Atomkraft - die Energie der Zukunft? © Bernd Boscolo, pixelio.de
Anfang Februar hob die schwedische Regierung das seit fast 30 Jahren geltende Bauverbot für Atomkraftwerke auf und kündigte den Neubau von Kernkraftwerken an. Auch Großbritannien treibt die Errichtung neuer Atommeiler voran. Und Ende Februar in Rom haben der französische Präsident Nicolas Sarkozy und Italiens Ministerpräsident Silvio Berlusconi ein umfassendes Energieabkommen unterzeichnet: Italien will nach mehr als zwei Jahrzehnten mit französischer Hilfe erstmals wieder neue Atomkraftwerke aufstellen.

Die Atomkraft erlebt angesichts des stark schwankenden Ölpreises und des zum Jahresbeginn wieder aufgeflammten Energiekonflikts zwischen Russland und der Ukraine in Europa eine Renaissance. Auch in Deutschland sind gegenwärtig noch 17 Reaktoren am Netz. Und es wird wieder heftig um das Laufzeitende gestritten. Die CO2-Bilanz der Kernenergie sei gut für das Klima, zudem sei der Strompreis billiger, lauten die Argumente der Atomkraftbefürworter.

In Großbritannien kann man derzeit jedoch eine Entwicklung verfolgen, die zumindest das Argument des billigen Stroms völlig absurd erscheinen lässt. Denn die Ausgaben für die Entsorgung alter Reaktoren und abgenutzter Brennstäbe schießen dort in die Höhe. Die Nuclear Decommissioning Authority (NDA), eine Behörde, die die Aufsicht über die Stilllegung, Reinigung und Demontage bestimmter Anlagen innehat, erhöht Jahr für Jahr die zu erwartenden Kosten. Die Bezifferung der Ausgaben für die Entsorgung der 19 alten Atomanlagen ist innerhalb von zwei Jahren von 80 Milliarden Euro auf 92 Milliarden Euro angestiegen, so das National Audit Office Anfang Januar. Das ist allerdings nur eine vorläufige Schätzung. Weitere Kosten und Verzögerungen im Zeitplan seien zu erwarten.
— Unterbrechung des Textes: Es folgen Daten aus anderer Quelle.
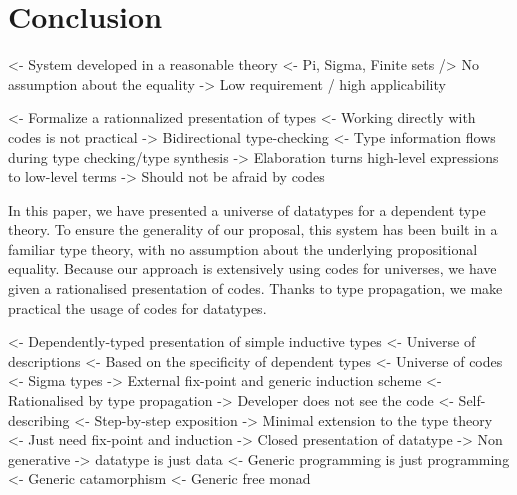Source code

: \documentclass[preprint
              , authoryear
              ]{sigplanconf}
\newenvironment{wstructure}{\comment}{\endcomment}
\begin{document}









\section{Conclusion}

\begin{wstructure}
<- System developed in a reasonable theory
    <- Pi, Sigma, Finite sets
    /> No assumption about the equality
    -> Low requirement / high applicability
\end{wstructure}

\begin{wstructure}
<- Formalize a rationnalized presentation of types
    <- Working directly with codes is not practical
    -> Bidirectional type-checking
        <- Type information flows during type checking/type synthesis
        -> Elaboration turns high-level expressions to low-level terms
    -> Should not be afraid by codes
\end{wstructure}

In this paper, we have presented a universe of datatypes for a
dependent type theory. To ensure the generality of our proposal, this
system has been built in a familiar type theory, with no assumption
about the underlying propositional equality. Because our approach is
extensively using codes for universes, we have given a rationalised
presentation of codes. Thanks to type propagation, we make practical
the usage of codes for datatypes.

\begin{wstructure}
<- Dependently-typed presentation of simple inductive types
    <- Universe of descriptions
        <- Based on the specificity of dependent types
            <- Universe of codes
            <- Sigma types
        -> External fix-point and generic induction scheme
    <- Rationalised by type propagation
        -> Developer does not see the code
    <- Self-describing
        <- Step-by-step exposition
        -> Minimal extension to the type theory
            <- Just need fix-point and induction
        -> Closed presentation of datatype
            -> Non generative
        -> datatype is just data
    <- Generic programming is just programming
        <- Generic catamorphism
        <- Generic free monad
\end{wstructure}
\end{document}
Greenpeace schätzt die wirklichen Kosten für die Entsorgung auf 140 Milliarden Euro. Mittlerweile hat auch die NDA eingeräumt, dass wahrscheinlich etwa 104,5 Milliarden Euro für die Entsorgung benötigt werden. Die Schätzungen beziehen sich auf einen Zeitraum von 130 Jahren, wenn alles nach Plan läuft. Über eine solche Zeitspanne eine realistische Prognose abzugeben, scheint vor dem Hintergrund der gegenwärtigen Entwicklungen allerdings wenig realistisch.
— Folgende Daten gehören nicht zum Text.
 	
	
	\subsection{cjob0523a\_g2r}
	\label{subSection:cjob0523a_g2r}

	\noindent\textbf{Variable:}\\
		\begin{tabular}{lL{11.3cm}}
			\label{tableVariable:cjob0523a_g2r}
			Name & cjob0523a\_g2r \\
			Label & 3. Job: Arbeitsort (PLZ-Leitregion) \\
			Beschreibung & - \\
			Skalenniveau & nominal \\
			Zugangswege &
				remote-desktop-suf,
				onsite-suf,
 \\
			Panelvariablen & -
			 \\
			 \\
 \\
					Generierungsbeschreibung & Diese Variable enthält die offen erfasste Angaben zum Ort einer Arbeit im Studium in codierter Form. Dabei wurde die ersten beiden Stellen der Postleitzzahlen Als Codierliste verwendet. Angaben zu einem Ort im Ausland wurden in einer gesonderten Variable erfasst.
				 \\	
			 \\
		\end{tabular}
Jüngst machte hierzulande das Salzbergwerk Asse, vermeintliches Musterbeispiel für sichere Atommüll-Endlagerung, Schlagzeilen: "Die Stollen haben ein Leck, Uran und Plutonium gefährden die Region". Asse galt bislang als extrem sicher. Über Zehntausende von Jahren sei diese Mülldeponie dicht, hieß es. Der radioaktive Müll sollte für alle Zeiten "eingepökelt" werden. Mittlerweile ist Asse eines der größten Umweltprobleme in der Bundesrepublik, so das Bundesamt für Strahlenschutz.

In Anbetracht solcher Tatsachen muss man sich schon fragen, was da in den Köpfen derer vorgeht, die das Argument des billigeren Stroms verfechten. Auch die angebliche Klimaneutralität von Atomstrom ist eher Wunschdenken als Realität. Und man darf nicht vergessen: bei allen Problemen wird immer der Staat mit in Haftung genommen. Doch woher will der Staat es nehmen? Europas Staaten stecken allesamt in den roten Zahlen. Ganz schlimm sieht es bei den frisch atomisierten Italienern aus. Das Land hat mit die höchste Staatsverschuldung im Bündnis. Frankreich und Deutschland geht es zwar noch etwas besser, aber die Betonung liegt auf "noch". Und wer weiss, was die Finanzkrise letztlich kosten wird?

Eins ist jedoch jetzt schon sicher: der energiepolitische Kurs, der hier gefahren wird, geht auf Kosten zukünftiger Generationen. Sicher werden auch einige Wenige sehr gut verdienen. Doch die Rechnung geht nicht auf. Es werden letztlich andere zahlen müssen. Im schlimmsten Fall mit ihrer Gesundheit.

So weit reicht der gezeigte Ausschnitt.